DESCRIPTION OF THE TASK »
Starting at the first line of the material below, retype each line exactly until you reach the line with "Instead of directly", which is also included; pictures stay out.
····················
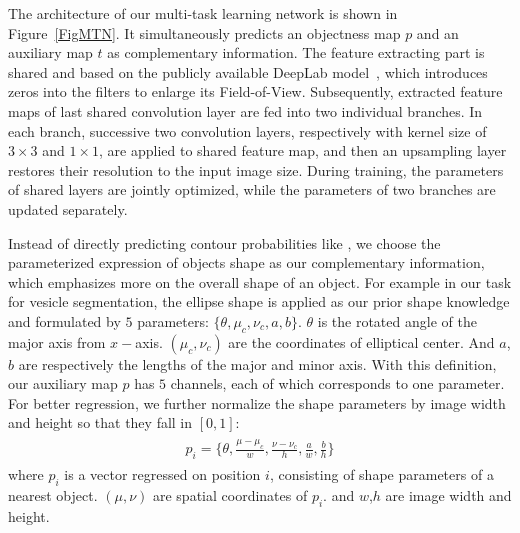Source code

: The architecture of our multi-task learning network is shown in Figure~\ref{FigMTN}.
It simultaneously predicts an objectness map $p$ and an auxiliary map $t$ as complementary information.
The feature extracting part is shared and based on the publicly available DeepLab model~\cite{Chen2014a}, which introduces zeros into the filters to enlarge its Field-of-View.
Subsequently, extracted feature maps of last shared convolution layer are fed into two individual branches.
In each branch, successive two convolution layers, respectively with kernel size of $3\times3$ and $1\times1$, are applied to shared feature map, and then an upsampling layer restores their resolution to the input image size.
During training, the parameters of shared layers are jointly optimized, while the parameters of two branches are updated separately.

Instead of directly predicting contour probabilities like \cite{Chen2016a,Xu2016}, we choose the parameterized expression of objects shape as our complementary information, which emphasizes more on the overall shape of an object.
For example in our task for vesicle segmentation, the ellipse shape is applied as our prior shape knowledge and formulated by $5$ parameters: $\{\theta, \mu_c, \nu_c, a, b\}$.
$\theta$ is the rotated angle of the major axis from $x-$axis.
$(\mu_c, \nu_c)$ are the coordinates of elliptical center.
And $a$, $b$ are respectively the lengths of the major and minor axis.
With this definition, our auxiliary map $p$ has $5$ channels, each of which corresponds to one parameter.
For better regression, we further normalize the shape parameters by image width and height so that they fall in $[0,1]$:
\begin{eqnarray}\label{EqMax}
\begin{aligned}
p_i= \{\theta,\frac{\mu-\mu_c}{w},\frac{\nu-\nu_c}{h},\frac{a}{w},\frac{b}{h}\}
\end{aligned}
\end{eqnarray}
where $p_i$ is a vector regressed on position $i$, consisting of shape parameters of a nearest object.
$(\mu, \nu)$ are spatial coordinates of $p_i$.
and $w$,$h$ are image width and height.

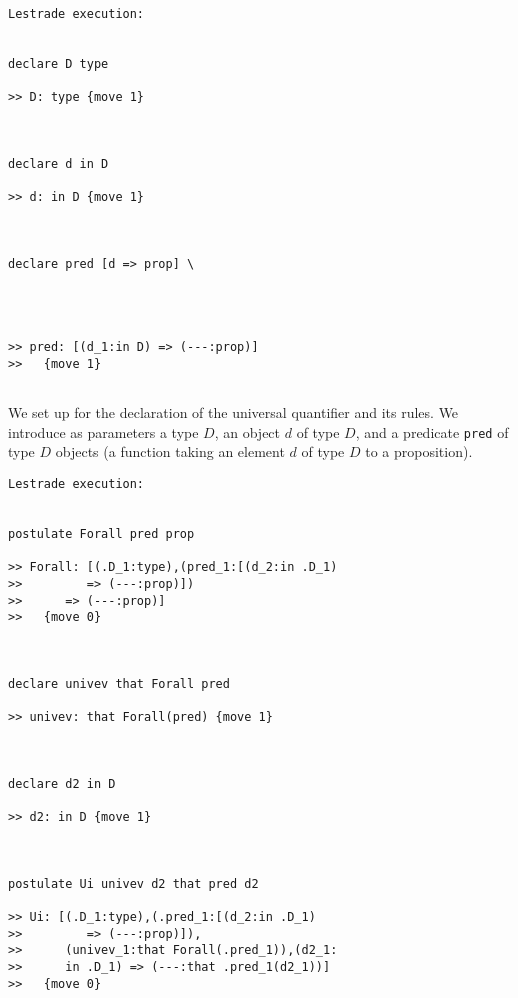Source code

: \documentclass{slides}
\begin{document}
\begin{slide}
{\small
\begin{verbatim}Lestrade execution:


declare D type

>> D: type {move 1}



declare d in D

>> d: in D {move 1}



declare pred [d => prop] \
   



>> pred: [(d_1:in D) => (---:prop)]
>>   {move 1}


\end{verbatim}
}

\end{slide}

\begin{slide}

We set up for the declaration of the universal quantifier and its rules.  We introduce as parameters a type $D$, an object $d$ of type $D$, and a predicate {\tt pred} of type $D$ objects
(a function taking an element $d$ of type $D$ to a proposition).

\end{slide}

\begin{slide}
{\small
\begin{verbatim}Lestrade execution:


postulate Forall pred prop

>> Forall: [(.D_1:type),(pred_1:[(d_2:in .D_1)
>>         => (---:prop)])
>>      => (---:prop)]
>>   {move 0}



declare univev that Forall pred

>> univev: that Forall(pred) {move 1}



declare d2 in D

>> d2: in D {move 1}



postulate Ui univev d2 that pred d2

>> Ui: [(.D_1:type),(.pred_1:[(d_2:in .D_1)
>>         => (---:prop)]),
>>      (univev_1:that Forall(.pred_1)),(d2_1:
>>      in .D_1) => (---:that .pred_1(d2_1))]
>>   {move 0}


\end{verbatim}

}

\end{slide}
\end{document}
····················
FINISHED TASK »
Source code

: The architecture of our multi-task learning network is shown in Figure~\ref{FigMTN}.
It simultaneously predicts an objectness map $p$ and an auxiliary map $t$ as complementary information.
The feature extracting part is shared and based on the publicly available DeepLab model~\cite{Chen2014a}, which introduces zeros into the filters to enlarge its Field-of-View.
Subsequently, extracted feature maps of last shared convolution layer are fed into two individual branches.
In each branch, successive two convolution layers, respectively with kernel size of $3\times3$ and $1\times1$, are applied to shared feature map, and then an upsampling layer restores their resolution to the input image size.
During training, the parameters of shared layers are jointly optimized, while the parameters of two branches are updated separately.

Instead of directly predicting contour probabilities like \cite{Chen2016a,Xu2016}, we choose the parameterized expression of objects shape as our complementary information, which emphasizes more on the overall shape of an object.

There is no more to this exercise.